These are the key concepts you need to understand to accurately answer the question.

Center of Mass
The center of mass is a crucial concept in physics and plays a pivotal role in understanding gravitational systems. Essentially, the center of mass is a point where the total mass of a system appears to be concentrated. For any system of particles, we use the center of mass to simplify complex calculations and make predictions about motion.
The vertical coordinate of the center of mass, denoted as \( Y \), is calculated using the formula: - \( Y = \frac{\sum m_{\alpha} y_{\alpha}}{M} \).
This means that the center of mass accounts for all of the individual masses \( m_\alpha \) and their respective positions \( y_\alpha \) in the system. The sum of these multiplied terms is then divided by the total mass \( M \).
In practical terms, when observing an object like a seesaw, the point at which it balances perfectly on its pivot is where its center of mass is located. This principle is applied to any system of particles to simplify the calculation of its dynamics under gravitational forces.
Uniform Gravitational Field
In physics, a uniform gravitational field is a theoretical region of space where a gravitational field has the same force acting everywhere. This means that any object within this field experiences the same gravitational pull regardless of its position.
The gravitational field strength is denoted by \( g \), commonly recognized as the acceleration due to gravity on Earth's surface, approximately \( 9.8 \, \text{m/s}^2 \). This constant force is crucial for calculating gravitational potential energy.
When dealing with systems of particles, assuming a uniform gravitational field simplifies the problem significantly. It allows us to calculate potential energy using the formula: - \( U_{\alpha} = m_\alpha g y_\alpha \). This means each particle's potential energy depends solely on its mass \( m_\alpha \), the gravitational field strength \( g \), and its vertical position \( y_\alpha \).
Understanding uniform gravitational fields helps us model real-world phenomena and develop insights into how objects interact with gravitational forces in a straightforward and effective manner.
Total Mass
Total mass is a fundamental concept that refers to the sum of all individual masses in a given system. It serves as a single value that represents the entire mass content of the system.
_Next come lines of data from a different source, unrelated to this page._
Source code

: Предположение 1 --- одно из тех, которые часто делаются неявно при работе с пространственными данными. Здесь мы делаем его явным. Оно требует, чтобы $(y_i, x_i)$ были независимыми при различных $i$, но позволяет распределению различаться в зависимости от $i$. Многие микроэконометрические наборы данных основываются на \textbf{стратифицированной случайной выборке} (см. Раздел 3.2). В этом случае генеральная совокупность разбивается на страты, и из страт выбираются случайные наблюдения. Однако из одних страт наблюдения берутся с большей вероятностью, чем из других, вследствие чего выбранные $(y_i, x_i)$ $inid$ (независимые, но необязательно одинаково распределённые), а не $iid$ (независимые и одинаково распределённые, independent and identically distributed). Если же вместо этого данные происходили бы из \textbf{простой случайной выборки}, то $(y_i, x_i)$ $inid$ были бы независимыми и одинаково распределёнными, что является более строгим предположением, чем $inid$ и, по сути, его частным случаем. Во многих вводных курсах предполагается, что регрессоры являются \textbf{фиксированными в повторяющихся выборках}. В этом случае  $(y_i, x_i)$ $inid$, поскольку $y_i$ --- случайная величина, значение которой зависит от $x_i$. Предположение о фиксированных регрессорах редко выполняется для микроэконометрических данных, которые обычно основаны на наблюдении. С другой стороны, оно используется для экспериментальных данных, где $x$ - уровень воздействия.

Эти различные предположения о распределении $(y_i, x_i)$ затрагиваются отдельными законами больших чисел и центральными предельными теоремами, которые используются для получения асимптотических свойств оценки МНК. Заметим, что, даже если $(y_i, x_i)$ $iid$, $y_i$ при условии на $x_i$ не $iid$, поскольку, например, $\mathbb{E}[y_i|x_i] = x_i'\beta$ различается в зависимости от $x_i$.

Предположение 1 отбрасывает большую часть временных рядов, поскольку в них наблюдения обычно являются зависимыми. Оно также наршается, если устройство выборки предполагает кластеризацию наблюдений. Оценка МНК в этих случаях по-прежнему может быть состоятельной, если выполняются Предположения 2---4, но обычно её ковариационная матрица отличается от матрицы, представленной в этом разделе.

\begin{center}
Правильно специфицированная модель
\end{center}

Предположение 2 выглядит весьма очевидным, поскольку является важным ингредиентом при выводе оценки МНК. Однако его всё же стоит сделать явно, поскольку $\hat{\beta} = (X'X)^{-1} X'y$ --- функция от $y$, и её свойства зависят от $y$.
In the context of gravitational potential energy, the total mass plays a significant role.
The total mass \( M \) is calculated using:- \( M = \sum m_{\alpha} \), where each \( m_\alpha \) represents the mass of individual particles within the system.
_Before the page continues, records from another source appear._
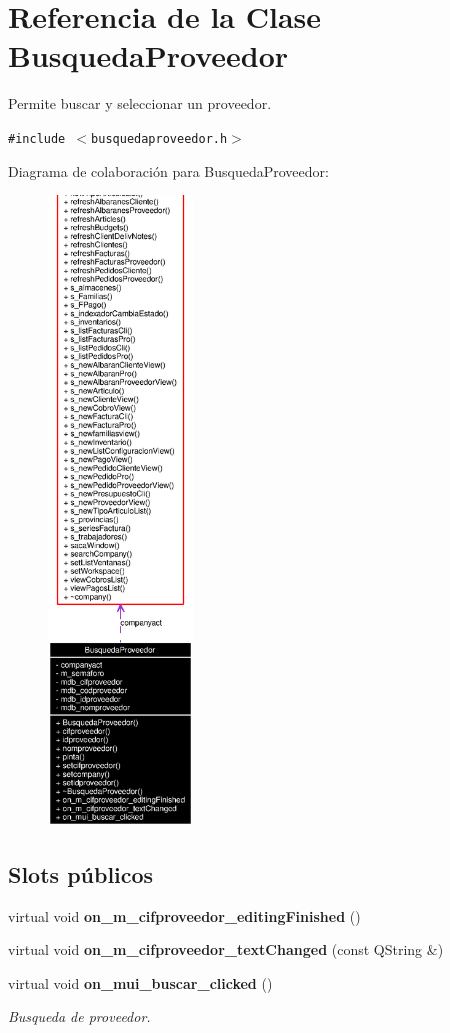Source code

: \section{Referencia de la Clase Busqueda\-Proveedor}
\label{classBusquedaProveedor}
Permite buscar y seleccionar un proveedor.  


{\tt \#include $<$busquedaproveedor.h$>$}

Diagrama de colaboraci\'{o}n para Busqueda\-Proveedor:\begin{figure}[H]
\begin{center}
\leavevmode
\includegraphics[width=109pt]{classBusquedaProveedor__coll__graph}
\end{center}
\end{figure}
\subsection*{Slots p\'{u}blicos}
\begin{CompactItemize}
\item 
virtual void {\bf on\_\-m\_\-cifproveedor\_\-editing\-Finished} ()\label{classBusquedaProveedor_i0}

\item 
virtual void {\bf on\_\-m\_\-cifproveedor\_\-text\-Changed} (const QString \&)\label{classBusquedaProveedor_i1}

\item 
virtual void {\bf on\_\-mui\_\-buscar\_\-clicked} ()
\begin{CompactList}\small\item\em Busqueda de proveedor. \item\end{CompactList}\end{CompactItemize}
This collective mass is used to simplify calculations by allowing us to treat the entire system as if all mass were concentrated at a single point, specifically the center of mass. This simplifies the expression for gravitational potential energy to \( U = MgY \), where \( Y \) is the vertical position of the center of mass.
Recognizing the importance of total mass helps us understand complex interactions in multi-particle systems. It lets us analyze system behavior as a whole, rather than focusing on individual particles separately, making it easier to predict and explain physical phenomena efficiently.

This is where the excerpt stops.